Using $$\frac{\log(2n+1)}{2n+1} = -\lim_{s \to 1^+} \frac{\mathrm{d}}{\mathrm{d}s} \frac{1}{(2n+1)^s}$$ as well as absolute convergence of $\sum_{n=0}^\infty (-1)^n (2n+1)^{-s}$ for $s>1$ we get $$\begin{eqnarray} \sum_{n=0}^\infty (-1)^n \frac{\log(2n+1)}{2n+1} &=& -\lim_{s \to 1^+} \frac{\mathrm{d}}{\mathrm{d}s} \sum_{n=0}^\infty (-1)^n (2n+1)^{-s} \\ &=& -\lim_{s \to 1^+} \frac{\mathrm{d}}{\mathrm{d}s} \left(2^{-2 s} \left( \zeta\left(s,\frac{1}{4}\right) - \zeta\left(s,\frac{3}{4}\right) \right) \right) \end{eqnarray} $$ Using $\zeta(s,a) = \frac{1}{s-1} - \psi(a) + \gamma_1(a)(s-1) + \mathcal{o}(s-1)$, where $\psi(a)$ is the digamma function, and $\gamma_1(a)$ is the first generalized Stieltjes constant, we get: $$ \sum_{n=0}^\infty (-1)^n \frac{\log(2n+1)}{2n+1} = \frac{\pi}{2} \log(2) + \frac{1}{4} \left( \gamma_1\left(\frac{1}{4}\right) - \gamma_1\left(\frac{3}{4}\right) \right) $$ the same combination of generalized Stieltjes constants appeared in another answer of mine, leading to the following closed form for the sum: $$ \sum_{n=0}^\infty (-1)^n \frac{\log(2n+1)}{2n+1} = - \frac{\pi}{4} \left( \gamma + \log \left( \frac{4 \pi^3}{\Gamma\left(\frac{1}{4}\right)^4} \right) \right) \approx -0.1929013\color\gray{167969124} $$

Solution 2:

I would like to propose a slightly different approach.
For $\text{Re}(s)>0$, we may introduce the Dirichlet L-function $$\begin{eqnarray*} L(\chi_4,s)=\sum_{n\geq 1}\frac{\chi_4(n)}{n^s}&=&\sum_{k\geq 0}\left(\frac{1}{(4k+1)^s}-\frac{1}{(4k+3)^s}\right)\\&=&\prod_{p}\left(1-\frac{\chi_4(p)}{p^s}\right)^{-1} \tag{A}\end{eqnarray*}$$ and notice that the value of the given series just depends on $\frac{d}{ds}L(\chi_4,s)$ at $s=1$, i.e. $$ L'(\chi_4,1) = L(\chi_4,1)\cdot\frac{L'(\chi_4,1)}{L(\chi_4,1)}=\frac{\pi}{4}\sum_{p}\frac{\log p}{p\cdot\chi_4(p)-1}.\tag{B}$$ On the other hand, by the (inverse) Laplace transform we have $$ L(\chi_4,s) = \frac{1}{\Gamma(s)}\int_{0}^{+\infty}\frac{x^{s-1}\,dx}{2\cosh x}\tag{C}$$ hence: $$ L'(\chi_4,s) = \frac{\pi\gamma}{4}+\color{blue}{\int_{0}^{+\infty}\frac{\log x}{2\cosh x}\,dx} \tag{D}$$ and the whole problem boils down to the evaluation of the blue integral, which is clearly related to the Gudermannian function by integration by parts.
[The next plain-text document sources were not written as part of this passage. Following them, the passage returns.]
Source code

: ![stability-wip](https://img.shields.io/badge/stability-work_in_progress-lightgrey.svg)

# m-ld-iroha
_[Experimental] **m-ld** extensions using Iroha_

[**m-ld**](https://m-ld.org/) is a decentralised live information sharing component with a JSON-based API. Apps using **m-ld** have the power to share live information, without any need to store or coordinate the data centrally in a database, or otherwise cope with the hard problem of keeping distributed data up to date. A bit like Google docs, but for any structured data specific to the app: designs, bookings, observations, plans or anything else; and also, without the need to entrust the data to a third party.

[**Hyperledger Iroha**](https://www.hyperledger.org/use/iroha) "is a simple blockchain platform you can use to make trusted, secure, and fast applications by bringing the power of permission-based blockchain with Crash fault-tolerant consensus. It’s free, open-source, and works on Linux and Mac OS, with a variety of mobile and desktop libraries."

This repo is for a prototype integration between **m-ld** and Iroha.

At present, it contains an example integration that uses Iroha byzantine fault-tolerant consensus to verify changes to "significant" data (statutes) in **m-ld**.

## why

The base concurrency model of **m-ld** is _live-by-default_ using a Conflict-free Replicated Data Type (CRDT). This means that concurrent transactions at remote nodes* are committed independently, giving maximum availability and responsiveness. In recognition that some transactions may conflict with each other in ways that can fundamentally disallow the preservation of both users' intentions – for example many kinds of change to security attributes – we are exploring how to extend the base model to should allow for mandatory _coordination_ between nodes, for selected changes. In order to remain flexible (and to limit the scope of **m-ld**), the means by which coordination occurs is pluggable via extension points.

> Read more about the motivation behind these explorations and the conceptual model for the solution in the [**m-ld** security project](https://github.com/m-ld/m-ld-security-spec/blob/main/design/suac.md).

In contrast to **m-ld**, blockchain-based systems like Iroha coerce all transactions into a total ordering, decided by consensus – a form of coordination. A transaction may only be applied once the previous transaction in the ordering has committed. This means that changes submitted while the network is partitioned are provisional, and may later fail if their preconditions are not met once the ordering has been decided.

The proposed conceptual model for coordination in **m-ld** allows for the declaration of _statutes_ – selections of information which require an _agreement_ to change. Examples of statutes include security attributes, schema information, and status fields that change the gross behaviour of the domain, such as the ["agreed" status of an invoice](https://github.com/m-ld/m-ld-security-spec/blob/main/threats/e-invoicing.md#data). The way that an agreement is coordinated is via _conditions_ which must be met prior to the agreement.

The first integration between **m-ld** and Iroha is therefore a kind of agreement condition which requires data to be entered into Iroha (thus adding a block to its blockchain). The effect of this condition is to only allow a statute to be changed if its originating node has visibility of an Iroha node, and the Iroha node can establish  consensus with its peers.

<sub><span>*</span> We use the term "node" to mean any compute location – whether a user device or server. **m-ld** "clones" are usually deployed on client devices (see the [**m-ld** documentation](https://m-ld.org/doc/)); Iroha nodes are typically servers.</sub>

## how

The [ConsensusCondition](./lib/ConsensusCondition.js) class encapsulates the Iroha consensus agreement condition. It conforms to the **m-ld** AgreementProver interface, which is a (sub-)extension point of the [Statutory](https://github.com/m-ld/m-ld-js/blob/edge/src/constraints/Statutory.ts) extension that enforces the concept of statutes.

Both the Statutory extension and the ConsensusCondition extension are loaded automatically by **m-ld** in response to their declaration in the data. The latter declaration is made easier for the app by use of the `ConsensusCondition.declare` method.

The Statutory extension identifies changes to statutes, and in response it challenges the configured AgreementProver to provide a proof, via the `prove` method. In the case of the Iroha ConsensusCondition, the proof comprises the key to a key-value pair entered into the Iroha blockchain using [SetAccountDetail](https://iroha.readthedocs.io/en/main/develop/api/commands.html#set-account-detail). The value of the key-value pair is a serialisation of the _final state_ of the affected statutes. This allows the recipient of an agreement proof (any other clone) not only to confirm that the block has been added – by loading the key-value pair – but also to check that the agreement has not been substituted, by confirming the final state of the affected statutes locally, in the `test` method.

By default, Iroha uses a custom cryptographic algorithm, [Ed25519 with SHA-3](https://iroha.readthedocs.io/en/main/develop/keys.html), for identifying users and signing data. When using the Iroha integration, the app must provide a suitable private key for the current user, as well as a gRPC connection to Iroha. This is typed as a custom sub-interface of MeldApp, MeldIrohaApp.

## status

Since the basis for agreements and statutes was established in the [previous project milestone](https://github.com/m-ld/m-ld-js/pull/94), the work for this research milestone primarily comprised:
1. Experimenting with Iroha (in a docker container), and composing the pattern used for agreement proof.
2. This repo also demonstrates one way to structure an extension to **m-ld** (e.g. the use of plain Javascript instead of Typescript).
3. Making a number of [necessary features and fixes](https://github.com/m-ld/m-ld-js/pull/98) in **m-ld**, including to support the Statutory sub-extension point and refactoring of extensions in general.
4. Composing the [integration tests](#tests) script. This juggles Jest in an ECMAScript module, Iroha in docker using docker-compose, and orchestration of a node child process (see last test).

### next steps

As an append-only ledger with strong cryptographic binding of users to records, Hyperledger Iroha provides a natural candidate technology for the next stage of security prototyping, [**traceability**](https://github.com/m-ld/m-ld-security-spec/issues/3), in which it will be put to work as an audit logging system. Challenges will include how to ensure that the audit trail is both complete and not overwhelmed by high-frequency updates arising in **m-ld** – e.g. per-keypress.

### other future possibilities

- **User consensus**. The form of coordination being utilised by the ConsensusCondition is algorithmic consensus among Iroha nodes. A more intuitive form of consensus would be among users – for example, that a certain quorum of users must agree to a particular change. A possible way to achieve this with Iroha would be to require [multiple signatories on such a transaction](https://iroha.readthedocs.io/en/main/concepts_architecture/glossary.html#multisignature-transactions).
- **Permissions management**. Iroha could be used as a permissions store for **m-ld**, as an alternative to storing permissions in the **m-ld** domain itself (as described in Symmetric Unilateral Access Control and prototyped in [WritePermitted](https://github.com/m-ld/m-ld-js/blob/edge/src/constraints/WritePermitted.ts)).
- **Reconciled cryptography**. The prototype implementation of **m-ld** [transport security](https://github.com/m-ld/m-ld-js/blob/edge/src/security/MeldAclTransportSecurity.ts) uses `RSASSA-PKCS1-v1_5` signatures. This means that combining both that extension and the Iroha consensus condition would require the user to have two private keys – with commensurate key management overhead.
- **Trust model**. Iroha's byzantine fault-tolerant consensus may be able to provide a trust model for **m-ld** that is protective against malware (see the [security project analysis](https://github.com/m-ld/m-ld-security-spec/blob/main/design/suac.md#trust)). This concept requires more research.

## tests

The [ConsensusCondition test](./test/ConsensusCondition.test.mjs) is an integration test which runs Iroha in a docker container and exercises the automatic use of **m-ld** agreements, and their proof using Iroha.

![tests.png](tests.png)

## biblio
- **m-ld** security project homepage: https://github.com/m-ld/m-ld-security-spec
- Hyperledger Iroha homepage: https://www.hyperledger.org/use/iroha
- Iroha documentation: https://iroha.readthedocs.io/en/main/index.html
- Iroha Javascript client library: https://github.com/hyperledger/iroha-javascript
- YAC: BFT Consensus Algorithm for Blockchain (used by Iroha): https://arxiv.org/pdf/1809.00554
According to Gradshteyn-Rizhyk 4.371 we actually have $$ \int_{0}^{+\infty}\frac{\log x}{2\cosh x}\,dx = \frac{\pi}{4}\,\log\,\left(\frac{4\pi^3}{\Gamma\left(\tfrac{1}{4}\right)^4}\right)\tag{E}$$ leading to an unexpected closed form for the RHS of $(B)$, too. I guess that a proof of $(E)$ can be derived from differentiating the reflection formula for the involved Dirichlet L-function.